**Supplied material**
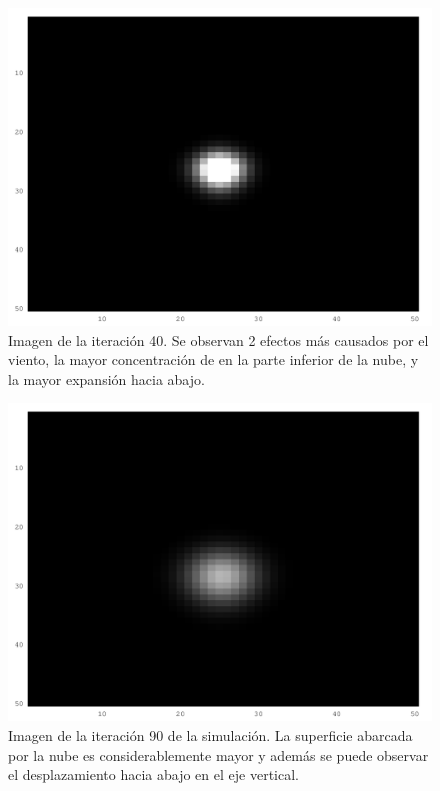 \documentclass[twocolumn,a4paper,10pt]{article}
\begin{document}
\begin{figure}[H]
        \includegraphics[width=\linewidth]{./images/iteration-40.png}
        \caption{Imagen de la iteraci\'on 40. Se observan 2 efectos m\'as causados por el viento, la mayor concentraci\'on de en la parte inferior de la nube, y 
        la mayor expansi\'on hacia abajo.}
        \label{fig:40-iteraciones}
\end{figure}

\begin{figure}[H]
        \includegraphics[width=\linewidth]{./images/iteration-90.png}
        \caption{Imagen de la iteraci\'on 90 de la simulaci\'on. La superficie abarcada por la nube es considerablemente mayor y además se puede observar 
        el desplazamiento hacia abajo en el eje vertical.}
        \label{fig:90-iteraciones}
\end{figure}
\end{document}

**What you will do**
All lines in the preceding records that hold the word "nube" need to be copied.

**Result**
        \caption{Imagen de la iteraci\'on 40. Se observan 2 efectos m\'as causados por el viento, la mayor concentraci\'on de en la parte inferior de la nube, y 
        \caption{Imagen de la iteraci\'on 90 de la simulaci\'on. La superficie abarcada por la nube es considerablemente mayor y además se puede observar 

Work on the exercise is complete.